Automatic Code Generation for Heterogeneous Multiprocessors
For this interface we restrict the outside system to be a simulation. To construct the code generation side, we splice in CGC actors that are designed to communicate directly to the EventHorizon. If the inside target is CGC, the interface is fully specified. However, if it is not CGC, a CGWormhole is constructed between CGC and the intended target, as detailed in the previous section. Finally, the C code for this interface is dynamically linked into the Ptolemy binary.
As an example, we use the CG-Sim-Wormhole as a simple test/monitoring system for the DSP card. This example demonstrates multiple streams of data flowing between the workstation and DSP at different rates.
Figure 4 shows the hierarchical graph detailing the example. The S56XIO block, which appears expanded above the main graph, is executed on the DSP card installed in the workstation. All other blocks run in a Ptolemy SDF simulation. Externally, the S56XIO block appears to be an SDF simulation block; however, before the simulation is run, code is automatically generated and downloaded to the DSP card.
When data reaches the input of the S56XIO block, it is downloaded to the DSP card. Here it is forked; on one branch it is downsampled by a ratio of 2:1 and on the other it is multiplied by a gain of 0.5. The results are then uploaded to the workstation for display using XGraph blocks.

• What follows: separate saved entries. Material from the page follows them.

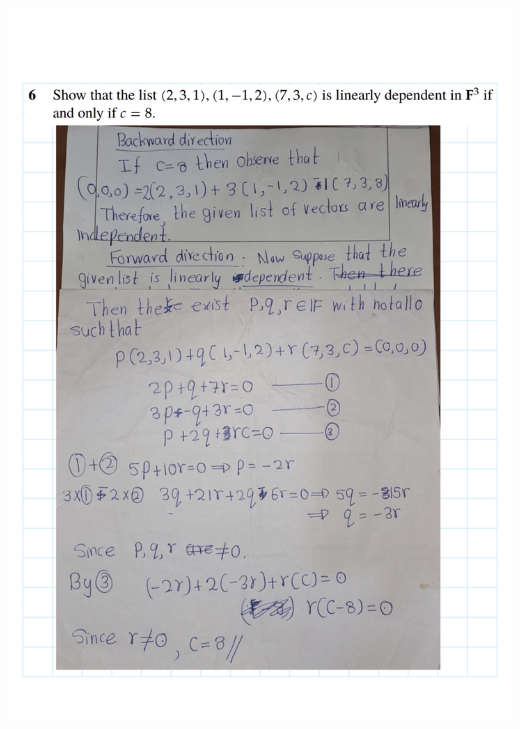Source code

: \documentclass[
]{book}
\theoremstyle{definition}
\theoremstyle{definition}
\theoremstyle{definition}
\theoremstyle{definition}
\theoremstyle{remark}
\begin{document}
\includegraphics{fig/Ex2A/Ex2A-08.png}
\end{document}
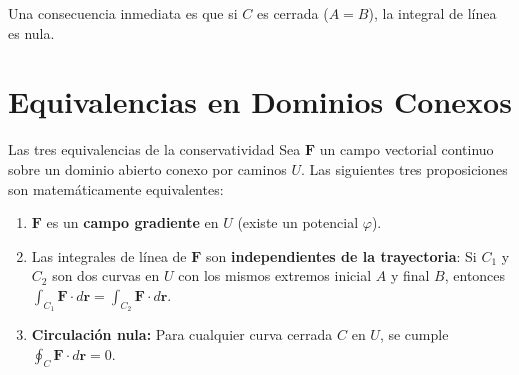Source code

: \documentclass[11pt,a4paper]{article}
\begin{document}
Una consecuencia inmediata es que si $C$ es cerrada ($A=B$), la integral de línea es nula.

\section{Equivalencias en Dominios Conexos}

\begin{teoremabox}{Las tres equivalencias de la conservatividad}
Sea $\mathbf{F}$ un campo vectorial continuo sobre un dominio abierto conexo por caminos $U$. Las siguientes tres proposiciones son matemáticamente equivalentes:
\begin{enumerate}
    \item [(i)] $\mathbf{F}$ es un \textbf{campo gradiente} en $U$ (existe un potencial $\varphi$).
    \item [(ii)] Las integrales de línea de $\mathbf{F}$ son \textbf{independientes de la trayectoria}: Si $C_1$ y $C_2$ son dos curvas en $U$ con los mismos extremos inicial $A$ y final $B$, entonces $\int_{C_1} \mathbf{F} \cdot d\mathbf{r} = \int_{C_2} \mathbf{F} \cdot d\mathbf{r}$.
    \item [(iii)] \textbf{Circulación nula:} Para cualquier curva cerrada $C$ en $U$, se cumple $\oint_C \mathbf{F} \cdot d\mathbf{r} = 0$.
\end{enumerate}


\end{teoremabox}
\end{document}
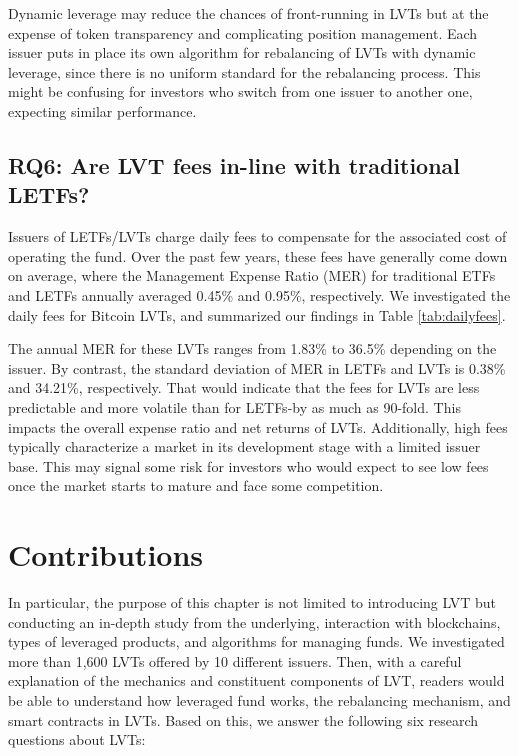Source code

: Dynamic leverage may reduce the chances of front-running in LVTs but at the expense of token transparency and complicating position management. Each issuer puts in place its own algorithm for rebalancing of LVTs with dynamic leverage, since there is no uniform standard for the rebalancing process. This might be confusing for investors who switch from one issuer to another one, expecting similar performance.


\subsection*{RQ6: Are LVT fees in-line with traditional LETFs?}\label{subsec:fees}
Issuers of LETFs/LVTs charge daily fees to compensate for the associated cost of operating the fund. Over the past few years, these fees have generally come down on average, where the Management Expense Ratio (MER) for traditional ETFs and LETFs annually averaged 0.45\% and 0.95\%, respectively. We investigated the daily fees for Bitcoin LVTs, and summarized our findings in Table \ref{tab:dailyfees}. 

The annual MER for these LVTs ranges from 1.83\% to 36.5\% depending on the issuer. By contrast, the standard deviation of MER in LETFs and LVTs is 0.38\% and 34.21\%, respectively. That would indicate that the fees for LVTs are less predictable and more volatile than for LETFs-by as much as 90-fold. This impacts the overall expense ratio and net returns of LVTs. Additionally, high fees typically characterize a market in its development stage with a limited issuer base. This may signal some risk for investors who would expect to see low fees once the market starts to mature and face some competition.

\section{Contributions}
In particular, the purpose of this chapter is not limited to introducing LVT but conducting an in-depth study from the underlying, interaction with blockchains, types of leveraged products, and algorithms for managing funds. We investigated more than 1,600 LVTs offered by 10 different issuers. Then, with a careful explanation of the mechanics and constituent components of LVT, readers would be able to understand how leveraged fund works, the rebalancing mechanism, and smart contracts in LVTs. Based on this, we answer the following six research questions about LVTs:

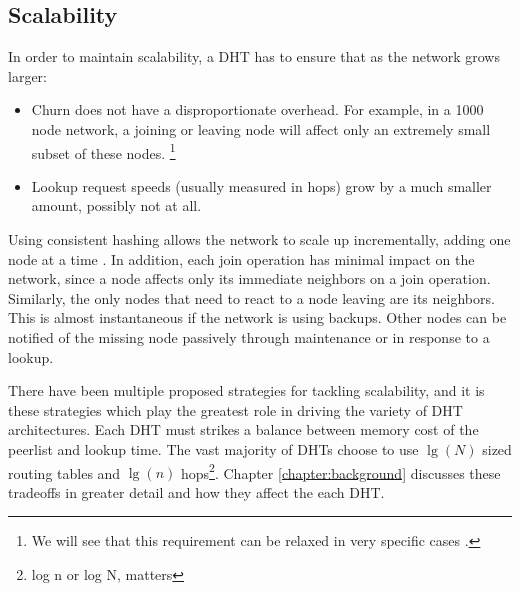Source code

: \documentclass[10pt,letterpaper,twoside]{report}
\begin{document}
\subsection{Scalability}
\label{subsec:scalability}
In order to maintain scalability, a DHT has to ensure that as the network grows larger:

\begin{itemize}
    \item Churn does not have a disproportionate overhead.  
    For example, in a 1000 node network, a joining or leaving node will affect only an extremely small subset of these nodes.
    \footnote{We will see that this requirement can  be  relaxed in  very specific cases \cite{li2013zht}.}
    \item Lookup request speeds (usually measured in hops) grow by a much smaller amount, possibly not at all.
\end{itemize}

Using consistent hashing allows the network to scale up incrementally, adding one node at a time \cite{dynamo}.
In addition, each join operation has minimal impact on the network, since a node affects only its immediate neighbors on a join operation.
Similarly, the only nodes that need to react to a node leaving are its neighbors.
This is almost instantaneous if the network is using backups.
Other nodes can be notified of the missing node passively through maintenance or in response to a lookup.

There have been multiple proposed strategies for tackling scalability, and it is these strategies which play the greatest role in driving the variety of DHT architectures. 
Each DHT must strikes a balance between memory cost of the peerlist and lookup time. 
The vast majority of DHTs choose to use $\lg(N)$ sized routing tables and  $\lg(n)$ hops\footnote{log n or log N, matters}. 
Chapter \ref{chapter:background} discusses these tradeoffs in greater detail and how they affect the each DHT.
\end{document}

A primary motivation for the construction of this interface is to embed an actual hardware implementation of an algorithm into a high-level simulation. Other uses of this CG-Sim-Wormhole include hardware acceleration, algorithm development/migration and debugging. This work is similar to the hardware and simulation interface presented in [13]. The major distinction is that this interface is one of a trio of interfaces all built automatically from the same send and receive actors.